--- EXERCISE OBJECTIVE ---
Leave every picture out and give back the lines below from the first through the line that holds "basic readme ([description](#f79ea73c-12))", exactly as written.

------

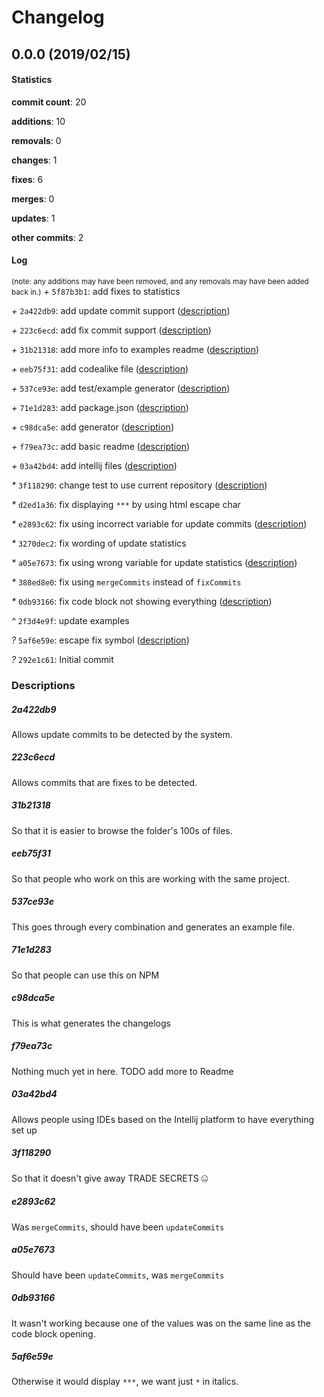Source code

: # Changelog
## 0.0.0 (2019/02/15)
#### Statistics
**commit count**: 20

**additions**: 10

**removals**: 0

**changes**: 1

**fixes**: 6

**merges**: 0

**updates**: 1

**other commits**: 2

#### Log
<small>(note: any additions may have been removed, and any removals may have been added back in.)</small>
*+* `5f87b3b1`: add fixes to statistics

*+* `2a422db9`: add update commit support ([description](#2a422db9-12))

*+* `223c6ecd`: add fix commit support ([description](#223c6ecd-12))

*+* `31b21318`: add more info to examples readme ([description](#31b21318-12))

*+* `eeb75f31`: add codealike file ([description](#eeb75f31-12))

*+* `537ce93e`: add test/example generator ([description](#537ce93e-12))

*+* `71e1d283`: add package.json ([description](#71e1d283-12))

*+* `c98dca5e`: add generator ([description](#c98dca5e-12))

*+* `f79ea73c`: add basic readme ([description](#f79ea73c-12))

*+* `03a42bd4`: add intellij files ([description](#03a42bd4-12))

*&ast;* `3f118290`: change test to use current repository ([description](#3f118290-12))

*&ast;* `d2ed1a36`: fix displaying `***` by using html escape char

*&ast;* `e2893c62`: fix using incorrect variable for update commits ([description](#e2893c62-12))

*&ast;* `3270dec2`: fix wording of update statistics

*&ast;* `a05e7673`: fix using wrong variable for update statistics ([description](#a05e7673-12))

*&ast;* `388ed8e0`: fix using `mergeCommits` instead of `fixCommits`

*&ast;* `0db93166`: fix code block not showing everything ([description](#0db93166-12))

*^* `2f3d4e9f`: update examples

*?* `5af6e59e`: escape fix symbol ([description](#5af6e59e-12))

*?* `292e1c61`: Initial commit

### Descriptions
##### 2a422db9
Allows update commits to be detected by the system.
##### 223c6ecd
Allows commits that are fixes to be detected.
##### 31b21318
So that it is easier to browse the folder's 100s of files.
##### eeb75f31
So that people who work on this are working with the same project.
##### 537ce93e
This goes through every combination and generates an example file.
##### 71e1d283
So that people can use this on NPM
##### c98dca5e
This is what generates the changelogs
##### f79ea73c
Nothing much yet in here. TODO add more to Readme
##### 03a42bd4
Allows people using IDEs based on the Intellij platform to have everything set up
##### 3f118290
So that it doesn't give away TRADE SECRETS 🤐
##### e2893c62
Was `mergeCommits`, should have been `updateCommits`
##### a05e7673
Should have been `updateCommits`, was `mergeCommits`
##### 0db93166
It wasn't working because one of the values was on the same line as the code block opening.
##### 5af6e59e
Otherwise it would display `***`, we want just `*` in italics.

------

--- EXERCISE RESULT ---
Source code

: # Changelog
## 0.0.0 (2019/02/15)
#### Statistics
**commit count**: 20

**additions**: 10

**removals**: 0

**changes**: 1

**fixes**: 6

**merges**: 0

**updates**: 1

**other commits**: 2

#### Log
<small>(note: any additions may have been removed, and any removals may have been added back in.)</small>
*+* `5f87b3b1`: add fixes to statistics

*+* `2a422db9`: add update commit support ([description](#2a422db9-12))

*+* `223c6ecd`: add fix commit support ([description](#223c6ecd-12))

*+* `31b21318`: add more info to examples readme ([description](#31b21318-12))

*+* `eeb75f31`: add codealike file ([description](#eeb75f31-12))

*+* `537ce93e`: add test/example generator ([description](#537ce93e-12))

*+* `71e1d283`: add package.json ([description](#71e1d283-12))

*+* `c98dca5e`: add generator ([description](#c98dca5e-12))

*+* `f79ea73c`: add basic readme ([description](#f79ea73c-12))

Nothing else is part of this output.